While my computer-based transmitter has many subroutines engaged at any given time, only four inputs are needed to manage the yacht. The “throttle stick” controls not only the main sheet, but also the port and starboard foresheets and the running backstays through all points of sail. A two-position switch selects the port and starboard tack modes, the “elevator stick” facilitates a safe gybing maneuver, and the “aileron” stick controls the rudder.

Close hauled tacking from port to starboard is achieved by using the rudder to maneuver the boat through the wind and flipping the port-starboard switch to change modes. If this is done correctly, and without moving the throttle stick, the starboard foresail sheets slacken while the port-side sheets tighten, the wind pushes the main boom across the boat, and the port-side runner loosens while the starboard-side runner tightens.  If all this happens, the boat falls off onto roughly the same point of sail, but on the opposite tack.

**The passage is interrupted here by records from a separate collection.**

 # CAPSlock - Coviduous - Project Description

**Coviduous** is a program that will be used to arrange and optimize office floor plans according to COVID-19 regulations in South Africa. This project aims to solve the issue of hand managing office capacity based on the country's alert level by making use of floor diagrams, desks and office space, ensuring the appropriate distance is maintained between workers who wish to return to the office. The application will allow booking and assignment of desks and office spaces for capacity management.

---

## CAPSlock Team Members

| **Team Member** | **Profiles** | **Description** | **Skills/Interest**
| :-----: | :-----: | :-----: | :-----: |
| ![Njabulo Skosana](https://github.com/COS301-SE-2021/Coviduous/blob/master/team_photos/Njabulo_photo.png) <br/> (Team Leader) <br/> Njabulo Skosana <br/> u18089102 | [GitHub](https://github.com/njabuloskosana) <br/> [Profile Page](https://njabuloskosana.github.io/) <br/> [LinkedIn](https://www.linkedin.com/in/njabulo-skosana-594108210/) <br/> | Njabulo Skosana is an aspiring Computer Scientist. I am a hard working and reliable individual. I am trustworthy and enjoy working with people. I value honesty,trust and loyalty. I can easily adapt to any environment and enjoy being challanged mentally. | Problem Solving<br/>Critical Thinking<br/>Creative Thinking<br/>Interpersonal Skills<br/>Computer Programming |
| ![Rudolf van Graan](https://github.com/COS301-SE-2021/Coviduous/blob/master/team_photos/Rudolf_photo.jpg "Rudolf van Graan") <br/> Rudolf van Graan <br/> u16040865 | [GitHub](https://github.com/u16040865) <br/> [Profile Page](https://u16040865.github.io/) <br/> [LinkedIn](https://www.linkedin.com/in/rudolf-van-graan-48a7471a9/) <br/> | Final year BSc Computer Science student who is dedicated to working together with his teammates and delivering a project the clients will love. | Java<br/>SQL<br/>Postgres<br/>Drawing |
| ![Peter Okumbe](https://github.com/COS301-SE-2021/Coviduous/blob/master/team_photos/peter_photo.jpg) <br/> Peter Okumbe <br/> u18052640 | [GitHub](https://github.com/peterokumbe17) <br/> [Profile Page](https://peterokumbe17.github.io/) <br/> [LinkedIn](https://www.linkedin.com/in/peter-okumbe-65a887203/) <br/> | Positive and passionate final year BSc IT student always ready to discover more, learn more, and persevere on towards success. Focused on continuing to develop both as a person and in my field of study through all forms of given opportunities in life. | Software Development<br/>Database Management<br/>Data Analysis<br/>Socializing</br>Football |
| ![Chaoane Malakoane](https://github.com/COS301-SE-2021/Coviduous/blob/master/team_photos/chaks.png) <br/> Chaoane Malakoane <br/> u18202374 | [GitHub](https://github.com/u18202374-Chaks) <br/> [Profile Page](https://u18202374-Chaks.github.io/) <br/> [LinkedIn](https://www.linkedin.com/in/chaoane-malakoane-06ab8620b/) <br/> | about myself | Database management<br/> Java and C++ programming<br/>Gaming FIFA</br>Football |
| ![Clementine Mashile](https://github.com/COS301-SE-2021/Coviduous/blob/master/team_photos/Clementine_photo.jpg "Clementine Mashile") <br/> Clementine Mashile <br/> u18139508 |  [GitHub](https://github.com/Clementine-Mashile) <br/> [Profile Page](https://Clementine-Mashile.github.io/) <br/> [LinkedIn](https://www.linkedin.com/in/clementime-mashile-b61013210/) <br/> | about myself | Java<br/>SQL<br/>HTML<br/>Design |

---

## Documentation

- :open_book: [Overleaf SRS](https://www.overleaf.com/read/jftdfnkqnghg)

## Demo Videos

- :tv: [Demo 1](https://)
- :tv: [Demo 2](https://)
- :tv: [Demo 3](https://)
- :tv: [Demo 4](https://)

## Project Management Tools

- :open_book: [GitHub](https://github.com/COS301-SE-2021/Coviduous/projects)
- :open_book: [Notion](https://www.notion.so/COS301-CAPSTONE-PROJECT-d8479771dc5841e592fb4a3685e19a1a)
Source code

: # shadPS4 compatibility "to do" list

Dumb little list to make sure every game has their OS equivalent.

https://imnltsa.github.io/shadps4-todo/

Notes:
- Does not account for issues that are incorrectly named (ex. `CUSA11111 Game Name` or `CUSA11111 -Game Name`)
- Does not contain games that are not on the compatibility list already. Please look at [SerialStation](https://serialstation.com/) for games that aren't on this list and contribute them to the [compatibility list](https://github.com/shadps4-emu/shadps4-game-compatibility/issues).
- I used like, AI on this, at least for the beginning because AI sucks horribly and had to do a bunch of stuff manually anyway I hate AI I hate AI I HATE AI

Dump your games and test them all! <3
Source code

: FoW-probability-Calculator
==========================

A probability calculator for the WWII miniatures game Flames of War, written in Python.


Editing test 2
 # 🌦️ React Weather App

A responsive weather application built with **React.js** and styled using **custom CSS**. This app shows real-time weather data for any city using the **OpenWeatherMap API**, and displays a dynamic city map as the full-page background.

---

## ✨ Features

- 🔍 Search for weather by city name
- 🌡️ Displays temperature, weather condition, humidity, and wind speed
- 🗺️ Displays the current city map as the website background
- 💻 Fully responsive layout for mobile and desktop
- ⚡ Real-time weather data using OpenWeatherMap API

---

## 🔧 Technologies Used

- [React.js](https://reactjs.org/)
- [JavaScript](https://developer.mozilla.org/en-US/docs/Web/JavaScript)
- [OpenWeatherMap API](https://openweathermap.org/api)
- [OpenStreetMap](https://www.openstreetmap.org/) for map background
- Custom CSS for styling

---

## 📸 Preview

Unfortunately, while the process above may be appropriate for going from close hauled to close hauled, I am seriously concerned about gybing. Here, it could be possible for the tensioned runner to be released before the needs-to-be tensioned runner is firmly in the overlock tensioned position. The consequence could be a stalled servo (using lots of electricity) and a poorly supported mast—probably not an ideal situation.

My solution has been to program my radio such that gybing includes a moment when the main boom is being tightly held at the center-of-boat position by the mainsail sheet. By doing this, the mainsheet will support the mast while the runners swap overlock position—the boom needs to pass through this position during any gybing maneuver anyway, so this is just a matter of timing.

The gybing process only uses the rudder and elevator stick (not the throttle stick).  The former turns the boat out of the wind, while the latter pulls the main boom to the center of the boat and tightens both runners–a sensor on the mainsail’s closed loop line signals when this has been achieved.  Then, with the boat passing through the wind, the port-starboard switch is flipped and the elevator stick is eased back to the center position.  When done correctly, as when tacking, the boat falls off onto roughly the same point of sail, but on the opposite tack, and the gybe is very smooth with little drama.  I should point out that in moderate to heavy winds, the process depends greatly on the very powerful Australian mainsail servo that I am using.

This has been a very interesting project, and my hopes have been greatly surpassed.  The boat both sails and maneuvers extremely well, and I have never worried about the running backstays or their ability to do their job.